ACTION ITEM:
All of the records below should be retyped exactly, with no pictures included.

DATA PROVIDED:
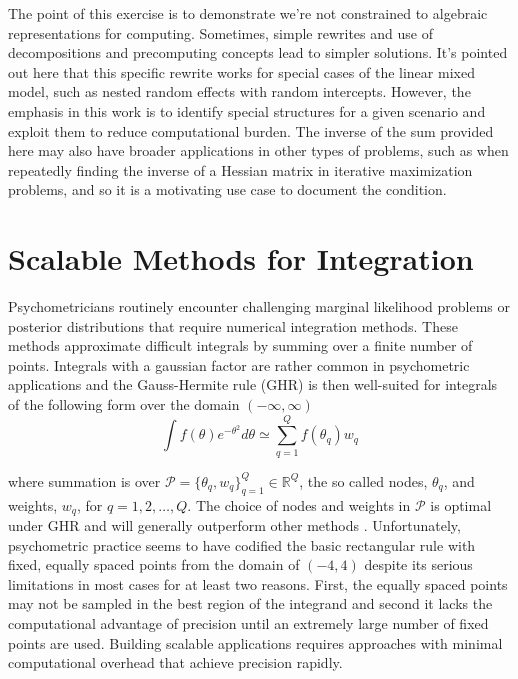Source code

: \documentclass[12pt]{article}
\begin{document}
The point of this exercise is to demonstrate we're not constrained to algebraic representations for computing. Sometimes, simple rewrites and use of decompositions and precomputing concepts lead to simpler solutions. It's pointed out here that this specific rewrite works for special cases of the linear mixed model, such as nested random effects with random intercepts. However, the emphasis in this work is to identify special structures for a given scenario and exploit them to reduce computational burden. The inverse of the sum provided here may also have broader applications in other types of problems, such as when repeatedly finding the inverse of a Hessian matrix in iterative maximization problems, and so it is a motivating use case to document the condition. 

\section*{Scalable Methods for Integration}

Psychometricians routinely encounter challenging marginal likelihood problems or posterior distributions that require numerical integration methods. These methods approximate difficult integrals by summing over a finite number of points. Integrals with a gaussian factor are rather common in psychometric applications and the Gauss-Hermite rule (GHR) is then well-suited for integrals of the following form over the domain $(-\infty,\infty)$
\begin{equation}
\label{eqn:integral}
\int f(\theta)e^{-\theta^2} d\theta \simeq \sum_{q=1}^Q f(\theta_q)w_q
\end{equation}

\noindent where summation is over $\mathcal{P}=\{\theta_q,w_q\}^Q_{q=1} \in \mathbb{R}^Q$, the so called nodes, $\theta_q$, and weights, $w_q$, for $q = 1,2, \ldots, Q$. The choice of nodes and weights in $\mathcal{P}$ is optimal under GHR and will generally outperform other methods \cite{Quarteroni}. Unfortunately, psychometric practice seems to have codified the basic rectangular rule with fixed, equally spaced points from the domain of $(-4,4)$ \cite{bock:eap} despite its serious limitations in most cases for at least two reasons. First, the equally spaced points may not be sampled in the best region of the integrand and second it lacks the computational advantage of precision until an extremely large number of fixed points are used. Building scalable applications requires approaches with minimal computational overhead that achieve precision rapidly. 
\end{document}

EXERCISE ANSWER:
Source code

: \documentclass[12pt]{article}
\begin{document}
The point of this exercise is to demonstrate we're not constrained to algebraic representations for computing. Sometimes, simple rewrites and use of decompositions and precomputing concepts lead to simpler solutions. It's pointed out here that this specific rewrite works for special cases of the linear mixed model, such as nested random effects with random intercepts. However, the emphasis in this work is to identify special structures for a given scenario and exploit them to reduce computational burden. The inverse of the sum provided here may also have broader applications in other types of problems, such as when repeatedly finding the inverse of a Hessian matrix in iterative maximization problems, and so it is a motivating use case to document the condition. 

\section*{Scalable Methods for Integration}

Psychometricians routinely encounter challenging marginal likelihood problems or posterior distributions that require numerical integration methods. These methods approximate difficult integrals by summing over a finite number of points. Integrals with a gaussian factor are rather common in psychometric applications and the Gauss-Hermite rule (GHR) is then well-suited for integrals of the following form over the domain $(-\infty,\infty)$
\begin{equation}
\label{eqn:integral}
\int f(\theta)e^{-\theta^2} d\theta \simeq \sum_{q=1}^Q f(\theta_q)w_q
\end{equation}

\noindent where summation is over $\mathcal{P}=\{\theta_q,w_q\}^Q_{q=1} \in \mathbb{R}^Q$, the so called nodes, $\theta_q$, and weights, $w_q$, for $q = 1,2, \ldots, Q$. The choice of nodes and weights in $\mathcal{P}$ is optimal under GHR and will generally outperform other methods \cite{Quarteroni}. Unfortunately, psychometric practice seems to have codified the basic rectangular rule with fixed, equally spaced points from the domain of $(-4,4)$ \cite{bock:eap} despite its serious limitations in most cases for at least two reasons. First, the equally spaced points may not be sampled in the best region of the integrand and second it lacks the computational advantage of precision until an extremely large number of fixed points are used. Building scalable applications requires approaches with minimal computational overhead that achieve precision rapidly. 
\end{document}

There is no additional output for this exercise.